• _Brief_: Copy the lines below as they are; omit the images they contain.
►
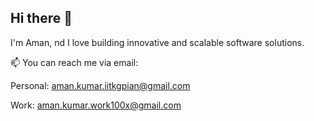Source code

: <!--
**aman100x/aman100x** is a ✨ _special_ ✨ repository because its `README.md` (this file) appears on your GitHub profile.

Here are some ideas to get you started:

- 🔭 I’m currently working on ...
- 🌱 I’m currently learning ...
- 👯 I’m looking to collaborate on ...
- 🤔 I’m looking for help with ...
- 💬 Ask me about ...
- 📫 How to reach me: ...
- 😄 Pronouns: ...
- ⚡ Fun fact: ...
-->
## Hi there 👋

I'm Aman, nd I love building innovative and scalable software solutions.

📫 You can reach me via email:

Personal: aman.kumar.iitkgpian@gmail.com

Work: aman.kumar.work100x@gmail.com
◄
• _Result below_:
Source code

: <!--
**aman100x/aman100x** is a ✨ _special_ ✨ repository because its `README.md` (this file) appears on your GitHub profile.

Here are some ideas to get you started:

- 🔭 I’m currently working on ...
- 🌱 I’m currently learning ...
- 👯 I’m looking to collaborate on ...
- 🤔 I’m looking for help with ...
- 💬 Ask me about ...
- 📫 How to reach me: ...
- 😄 Pronouns: ...
- ⚡ Fun fact: ...
-->
## Hi there 👋

I'm Aman, nd I love building innovative and scalable software solutions.

📫 You can reach me via email:

Personal: aman.kumar.iitkgpian@gmail.com

Work: aman.kumar.work100x@gmail.com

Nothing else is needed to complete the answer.